**Task to carry out:** Find the line holding "- Ez teljes" in the entries below. Give it again exactly, along with every line after it up to and including the line holding "- **المرحلة الثانية**: 2-4 ساعات".

START Data for this exercise

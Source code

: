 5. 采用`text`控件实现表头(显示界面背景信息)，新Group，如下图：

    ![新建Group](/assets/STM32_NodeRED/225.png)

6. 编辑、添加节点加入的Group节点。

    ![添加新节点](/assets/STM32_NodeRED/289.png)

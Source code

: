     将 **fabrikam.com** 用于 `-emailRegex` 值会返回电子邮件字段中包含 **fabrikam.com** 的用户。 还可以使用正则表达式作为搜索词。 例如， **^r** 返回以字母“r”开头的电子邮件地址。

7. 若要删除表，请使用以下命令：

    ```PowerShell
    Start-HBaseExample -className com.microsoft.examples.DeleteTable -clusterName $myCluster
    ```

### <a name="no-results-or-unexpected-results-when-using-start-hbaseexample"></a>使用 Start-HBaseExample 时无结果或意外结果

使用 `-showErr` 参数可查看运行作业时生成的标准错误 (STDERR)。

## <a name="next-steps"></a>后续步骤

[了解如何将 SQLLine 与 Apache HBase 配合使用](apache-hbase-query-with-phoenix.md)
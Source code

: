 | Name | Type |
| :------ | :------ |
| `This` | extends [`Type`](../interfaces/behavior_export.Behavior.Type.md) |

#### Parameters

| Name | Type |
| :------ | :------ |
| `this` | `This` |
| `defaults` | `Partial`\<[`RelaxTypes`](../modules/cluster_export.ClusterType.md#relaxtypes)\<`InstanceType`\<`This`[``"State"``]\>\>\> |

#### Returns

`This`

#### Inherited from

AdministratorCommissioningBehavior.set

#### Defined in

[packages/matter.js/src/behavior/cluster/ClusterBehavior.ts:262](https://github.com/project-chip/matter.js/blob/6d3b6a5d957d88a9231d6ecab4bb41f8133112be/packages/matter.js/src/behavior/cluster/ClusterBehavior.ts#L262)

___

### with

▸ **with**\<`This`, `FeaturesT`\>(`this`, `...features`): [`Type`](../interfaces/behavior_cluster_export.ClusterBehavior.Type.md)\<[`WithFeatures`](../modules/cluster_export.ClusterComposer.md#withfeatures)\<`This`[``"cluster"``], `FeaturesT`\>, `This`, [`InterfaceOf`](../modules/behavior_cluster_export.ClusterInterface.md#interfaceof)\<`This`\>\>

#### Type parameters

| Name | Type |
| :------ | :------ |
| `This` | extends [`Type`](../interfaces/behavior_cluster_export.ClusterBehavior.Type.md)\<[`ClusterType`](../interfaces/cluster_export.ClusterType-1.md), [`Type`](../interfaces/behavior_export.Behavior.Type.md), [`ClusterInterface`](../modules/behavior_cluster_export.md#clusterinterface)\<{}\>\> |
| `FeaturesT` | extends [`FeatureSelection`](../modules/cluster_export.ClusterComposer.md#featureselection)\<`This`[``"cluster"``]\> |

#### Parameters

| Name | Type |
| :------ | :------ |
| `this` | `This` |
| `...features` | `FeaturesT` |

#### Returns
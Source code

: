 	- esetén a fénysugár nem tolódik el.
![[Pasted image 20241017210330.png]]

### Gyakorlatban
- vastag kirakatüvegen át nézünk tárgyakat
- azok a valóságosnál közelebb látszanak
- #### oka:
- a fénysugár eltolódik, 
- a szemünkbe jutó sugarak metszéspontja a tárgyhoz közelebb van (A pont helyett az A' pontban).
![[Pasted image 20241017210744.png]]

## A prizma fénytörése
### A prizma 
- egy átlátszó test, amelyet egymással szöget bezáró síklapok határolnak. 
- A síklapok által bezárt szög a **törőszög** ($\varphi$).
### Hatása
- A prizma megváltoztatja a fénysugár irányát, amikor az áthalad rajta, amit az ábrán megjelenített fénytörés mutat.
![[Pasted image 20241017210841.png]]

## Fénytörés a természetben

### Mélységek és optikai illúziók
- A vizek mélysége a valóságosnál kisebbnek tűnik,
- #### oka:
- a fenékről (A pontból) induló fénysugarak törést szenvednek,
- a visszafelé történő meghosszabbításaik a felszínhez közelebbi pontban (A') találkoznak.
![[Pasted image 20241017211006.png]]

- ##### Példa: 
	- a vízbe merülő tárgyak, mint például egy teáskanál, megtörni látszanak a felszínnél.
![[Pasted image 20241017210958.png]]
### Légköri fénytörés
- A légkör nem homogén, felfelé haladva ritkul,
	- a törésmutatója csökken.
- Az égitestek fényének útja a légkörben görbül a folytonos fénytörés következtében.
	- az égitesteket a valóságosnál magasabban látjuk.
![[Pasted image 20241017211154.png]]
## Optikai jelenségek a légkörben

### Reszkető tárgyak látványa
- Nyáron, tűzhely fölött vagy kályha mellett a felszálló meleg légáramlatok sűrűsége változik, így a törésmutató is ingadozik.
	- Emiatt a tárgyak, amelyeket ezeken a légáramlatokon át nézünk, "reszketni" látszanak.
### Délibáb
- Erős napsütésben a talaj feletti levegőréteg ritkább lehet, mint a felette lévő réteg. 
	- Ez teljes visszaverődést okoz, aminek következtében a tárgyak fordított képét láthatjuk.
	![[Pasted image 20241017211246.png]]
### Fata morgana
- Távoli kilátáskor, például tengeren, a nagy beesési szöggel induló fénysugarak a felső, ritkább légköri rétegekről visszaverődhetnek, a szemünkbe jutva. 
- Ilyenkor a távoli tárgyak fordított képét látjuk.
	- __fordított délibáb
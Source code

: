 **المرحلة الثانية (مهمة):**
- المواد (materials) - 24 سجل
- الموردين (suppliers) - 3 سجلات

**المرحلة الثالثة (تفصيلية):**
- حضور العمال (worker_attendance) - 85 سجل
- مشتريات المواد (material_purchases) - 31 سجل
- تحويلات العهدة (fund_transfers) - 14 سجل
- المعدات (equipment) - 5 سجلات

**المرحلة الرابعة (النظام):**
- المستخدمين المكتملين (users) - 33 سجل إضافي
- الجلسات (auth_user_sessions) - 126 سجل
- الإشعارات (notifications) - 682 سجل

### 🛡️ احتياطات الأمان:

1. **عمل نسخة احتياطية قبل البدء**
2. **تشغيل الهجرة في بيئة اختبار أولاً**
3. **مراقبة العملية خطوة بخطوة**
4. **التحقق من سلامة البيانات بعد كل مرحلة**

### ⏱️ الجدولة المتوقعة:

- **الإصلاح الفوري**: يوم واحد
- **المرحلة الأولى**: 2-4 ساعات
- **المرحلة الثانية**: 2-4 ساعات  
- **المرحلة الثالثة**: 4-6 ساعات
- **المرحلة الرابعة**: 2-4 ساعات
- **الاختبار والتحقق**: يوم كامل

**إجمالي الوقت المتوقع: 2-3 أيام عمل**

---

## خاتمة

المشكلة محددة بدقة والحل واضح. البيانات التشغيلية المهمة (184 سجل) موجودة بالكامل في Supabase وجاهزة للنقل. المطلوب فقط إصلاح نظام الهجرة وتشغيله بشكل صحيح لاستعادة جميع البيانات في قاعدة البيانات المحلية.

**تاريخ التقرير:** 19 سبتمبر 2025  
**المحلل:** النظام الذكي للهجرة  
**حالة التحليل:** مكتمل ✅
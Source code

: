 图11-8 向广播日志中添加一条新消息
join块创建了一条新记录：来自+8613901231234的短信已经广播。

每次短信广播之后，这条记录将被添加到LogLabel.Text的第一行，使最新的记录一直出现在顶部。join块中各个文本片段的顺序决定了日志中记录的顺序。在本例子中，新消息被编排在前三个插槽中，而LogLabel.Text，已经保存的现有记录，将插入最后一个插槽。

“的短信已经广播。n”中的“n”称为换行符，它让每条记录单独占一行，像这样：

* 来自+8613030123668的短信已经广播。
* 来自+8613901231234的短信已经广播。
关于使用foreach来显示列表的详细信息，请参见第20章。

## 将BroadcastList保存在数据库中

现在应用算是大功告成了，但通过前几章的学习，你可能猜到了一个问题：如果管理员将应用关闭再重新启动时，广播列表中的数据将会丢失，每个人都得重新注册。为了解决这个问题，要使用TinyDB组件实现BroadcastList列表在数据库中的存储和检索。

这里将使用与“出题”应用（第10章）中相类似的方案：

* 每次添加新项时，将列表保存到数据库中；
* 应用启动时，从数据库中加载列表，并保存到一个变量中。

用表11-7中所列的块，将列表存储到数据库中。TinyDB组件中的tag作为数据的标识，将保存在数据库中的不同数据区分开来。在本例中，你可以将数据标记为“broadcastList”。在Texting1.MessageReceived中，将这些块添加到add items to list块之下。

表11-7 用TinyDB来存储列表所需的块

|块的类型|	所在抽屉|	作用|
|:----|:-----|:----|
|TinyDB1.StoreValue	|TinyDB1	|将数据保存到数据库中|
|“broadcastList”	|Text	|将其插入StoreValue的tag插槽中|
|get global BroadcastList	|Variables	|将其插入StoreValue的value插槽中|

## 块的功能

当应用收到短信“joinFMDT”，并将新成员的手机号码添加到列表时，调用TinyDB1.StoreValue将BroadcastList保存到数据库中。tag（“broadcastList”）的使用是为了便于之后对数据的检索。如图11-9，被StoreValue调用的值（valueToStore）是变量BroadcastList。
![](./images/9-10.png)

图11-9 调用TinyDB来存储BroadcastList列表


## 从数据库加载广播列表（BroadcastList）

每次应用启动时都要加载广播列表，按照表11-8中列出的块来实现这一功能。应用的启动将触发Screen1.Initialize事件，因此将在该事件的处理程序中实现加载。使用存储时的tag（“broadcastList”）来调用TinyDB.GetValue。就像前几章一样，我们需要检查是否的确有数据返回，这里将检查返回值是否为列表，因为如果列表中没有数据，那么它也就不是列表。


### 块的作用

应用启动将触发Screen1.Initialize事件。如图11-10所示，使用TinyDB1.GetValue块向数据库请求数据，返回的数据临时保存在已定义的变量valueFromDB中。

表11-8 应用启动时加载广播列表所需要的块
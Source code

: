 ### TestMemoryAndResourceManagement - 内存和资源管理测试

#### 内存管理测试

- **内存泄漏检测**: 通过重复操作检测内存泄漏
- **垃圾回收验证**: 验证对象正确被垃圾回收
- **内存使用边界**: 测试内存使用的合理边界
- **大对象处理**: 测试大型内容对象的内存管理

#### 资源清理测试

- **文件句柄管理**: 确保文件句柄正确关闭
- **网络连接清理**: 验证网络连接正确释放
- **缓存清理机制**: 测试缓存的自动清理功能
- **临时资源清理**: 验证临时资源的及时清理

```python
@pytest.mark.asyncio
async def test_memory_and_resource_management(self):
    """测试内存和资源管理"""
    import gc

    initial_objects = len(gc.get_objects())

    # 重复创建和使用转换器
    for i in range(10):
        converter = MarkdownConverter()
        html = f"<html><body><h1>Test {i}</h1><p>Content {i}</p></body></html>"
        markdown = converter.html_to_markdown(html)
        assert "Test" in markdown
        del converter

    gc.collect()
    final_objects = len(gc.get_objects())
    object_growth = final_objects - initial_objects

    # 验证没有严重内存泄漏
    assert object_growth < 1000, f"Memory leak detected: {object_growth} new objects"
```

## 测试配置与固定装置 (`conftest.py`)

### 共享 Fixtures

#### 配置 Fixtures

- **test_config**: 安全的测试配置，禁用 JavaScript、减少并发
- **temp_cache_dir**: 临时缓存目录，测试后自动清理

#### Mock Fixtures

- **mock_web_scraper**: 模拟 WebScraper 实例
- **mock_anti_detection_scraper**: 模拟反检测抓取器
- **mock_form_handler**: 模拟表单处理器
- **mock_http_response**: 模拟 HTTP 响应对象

END Data for this exercise

**Output of the exercise:**
	- Ez teljes visszaverődést okoz, aminek következtében a tárgyak fordított képét láthatjuk.
	![[Pasted image 20241017211246.png]]
### Fata morgana
- Távoli kilátáskor, például tengeren, a nagy beesési szöggel induló fénysugarak a felső, ritkább légköri rétegekről visszaverődhetnek, a szemünkbe jutva. 
- Ilyenkor a távoli tárgyak fordított képét látjuk.
	- __fordított délibáb
Source code

: **المرحلة الثانية (مهمة):**
- المواد (materials) - 24 سجل
- الموردين (suppliers) - 3 سجلات

**المرحلة الثالثة (تفصيلية):**
- حضور العمال (worker_attendance) - 85 سجل
- مشتريات المواد (material_purchases) - 31 سجل
- تحويلات العهدة (fund_transfers) - 14 سجل
- المعدات (equipment) - 5 سجلات

**المرحلة الرابعة (النظام):**
- المستخدمين المكتملين (users) - 33 سجل إضافي
- الجلسات (auth_user_sessions) - 126 سجل
- الإشعارات (notifications) - 682 سجل

### 🛡️ احتياطات الأمان:

1. **عمل نسخة احتياطية قبل البدء**
2. **تشغيل الهجرة في بيئة اختبار أولاً**
3. **مراقبة العملية خطوة بخطوة**
4. **التحقق من سلامة البيانات بعد كل مرحلة**

### ⏱️ الجدولة المتوقعة:

- **الإصلاح الفوري**: يوم واحد
- **المرحلة الأولى**: 2-4 ساعات
- **المرحلة الثانية**: 2-4 ساعات  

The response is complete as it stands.